[Dataset entries]
* * * * * * *
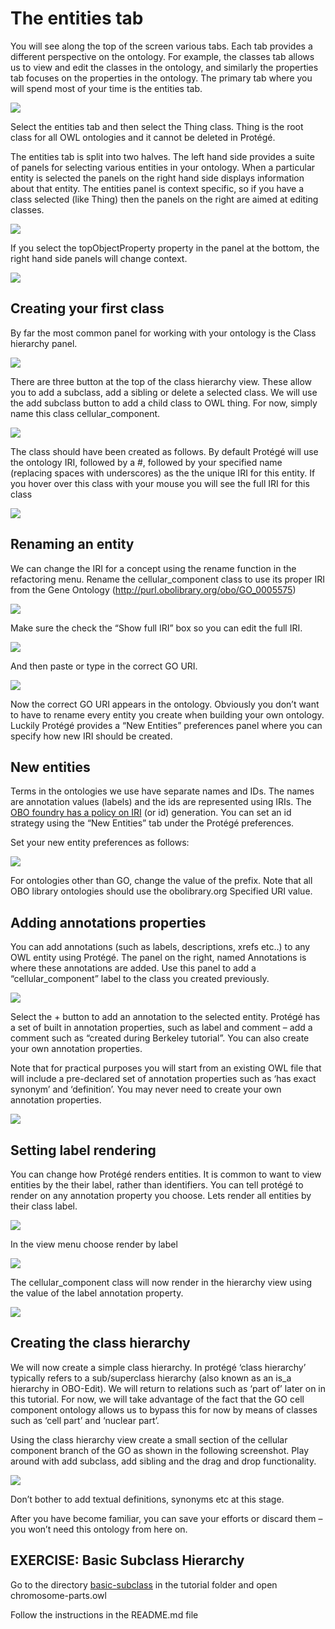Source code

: 
The entities tab
================

You will see along the top of the screen various tabs. Each tab provides a different perspective on the ontology. For example, the classes tab allows us to view and edit the classes in the ontology, and similarly the properties tab focuses on the properties in the ontology. The primary tab where you will spend most of your time is the entities tab.

![](./media/image6.png)

Select the entities tab and then select the Thing class. Thing is the root class for all OWL ontologies and it cannot be deleted in Protégé.

The entities tab is split into two halves. The left hand side provides a suite of panels for selecting various entities in your ontology. When a particular entity is selected the panels on the right hand side displays information about that entity. The entities panel is context specific, so if you have a class selected (like Thing) then the panels on the right are aimed at editing classes.

![](./media/image7.png)

If you select the topObjectProperty property in the panel at the bottom, the right hand side panels will change context.

![](./media/image8.png)

Creating your first class
-------------------------

By far the most common panel for working with your ontology is the Class hierarchy panel.

![](./media/image9.png)

There are three button at the top of the class hierarchy view. These allow you to add a subclass, add a sibling or delete a selected class. We will use the add subclass button to add a child class to OWL thing. For now, simply name this class cellular\_component.

![](./media/image10.png)

The class should have been created as follows. By default Protégé will use the ontology IRI, followed by a \#, followed by your specified name (replacing spaces with underscores) as the the unique IRI for this entity. If you hover over this class with your mouse you will see the full IRI for this class

![](./media/image11.png)

Renaming an entity
------------------

We can change the IRI for a concept using the rename function in the refactoring menu. Rename the cellular\_component class to use its proper IRI from the Gene Ontology (<http://purl.obolibrary.org/obo/GO_0005575>)

![](./media/image12.png)

Make sure the check the “Show full IRI” box so you can edit the full IRI.

![](./media/image13.png)

And then paste or type in the correct GO URI.

![](./media/image14.png)

Now the correct GO URI appears in the ontology. Obviously you don’t want to have to rename every entity you create when building your own ontology. Luckily Protégé provides a “New Entities” preferences panel where you can specify how new IRI should be created.

New entities
------------

Terms in the ontologies we use have separate names and IDs. The names are annotation values (labels) and the ids are represented using IRIs. The [OBO foundry has a policy on IRI](http://www.obofoundry.org/id-policy.shtml) (or id) generation. You can set an id strategy using the “New Entities” tab under the Protégé preferences.

Set your new entity preferences as follows:

![](./media/image15.png)

For ontologies other than GO, change the value of the prefix. Note that all OBO library ontologies should use the obolibrary.org Specified URI value.

Adding annotations properties
-----------------------------

You can add annotations (such as labels, descriptions, xrefs etc..) to any OWL entity using Protégé. The panel on the right, named Annotations is where these annotations are added. Use this panel to add a “cellular\_component” label to the class you created previously.

![](./media/image16.png)

Select the + button to add an annotation to the selected entity. Protégé has a set of built in annotation properties, such as label and comment – add a comment such as “created during Berkeley tutorial”. You can also create your own annotation properties.

Note that for practical purposes you will start from an existing OWL file that will include a pre-declared set of annotation properties such as ‘has exact synonym’ and ‘definition’. You may never need to create your own annotation properties.

![](./media/image17.png)

Setting label rendering
-----------------------

You can change how Protégé renders entities. It is common to want to view entities by the their label, rather than identifiers. You can tell protégé to render on any annotation property you choose. Lets render all entities by their class label.

![](./media/image18.png)

In the view menu choose render by label

![](./media/image19.png)

The cellular\_component class will now render in the hierarchy view using the value of the label annotation property.

![](./media/image20.png)

Creating the class hierarchy
----------------------------

We will now create a simple class hierarchy. In protégé ‘class hierarchy’ typically refers to a sub/superclass hierarchy (also known as an is\_a hierarchy in OBO-Edit). We will return to relations such as ‘part of’ later on in this tutorial. For now, we will take advantage of the fact that the GO cell component ontology allows us to bypass this for now by means of classes such as ‘cell part’ and ‘nuclear part’.

Using the class hierarchy view create a small section of the cellular component branch of the GO as shown in the following screenshot. Play around with add subclass, add sibling and the drag and drop functionality.

![](./media/image21.png)

Don’t bother to add textual definitions, synonyms etc at this stage.

After you have become familiar, you can save your efforts or discard them – you won’t need this ontology from here on.

## EXERCISE: Basic Subclass Hierarchy

Go to the directory [basic-subclass](https://github.com/geneontology/protege-tutorial/tree/master/basic-subclass) in the tutorial folder and open chromosome-parts.owl

Follow the instructions in the README.md file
* * * * * * *
**Exercise goal**
In the lines above, locate the string "change". Copy every line where it occurs.

**Solution for this task**
If you select the topObjectProperty property in the panel at the bottom, the right hand side panels will change context.
We can change the IRI for a concept using the rename function in the refactoring menu. Rename the cellular\_component class to use its proper IRI from the Gene Ontology (<http://purl.obolibrary.org/obo/GO_0005575>)
For ontologies other than GO, change the value of the prefix. Note that all OBO library ontologies should use the obolibrary.org Specified URI value.
You can change how Protégé renders entities. It is common to want to view entities by the their label, rather than identifiers. You can tell protégé to render on any annotation property you choose. Lets render all entities by their class label.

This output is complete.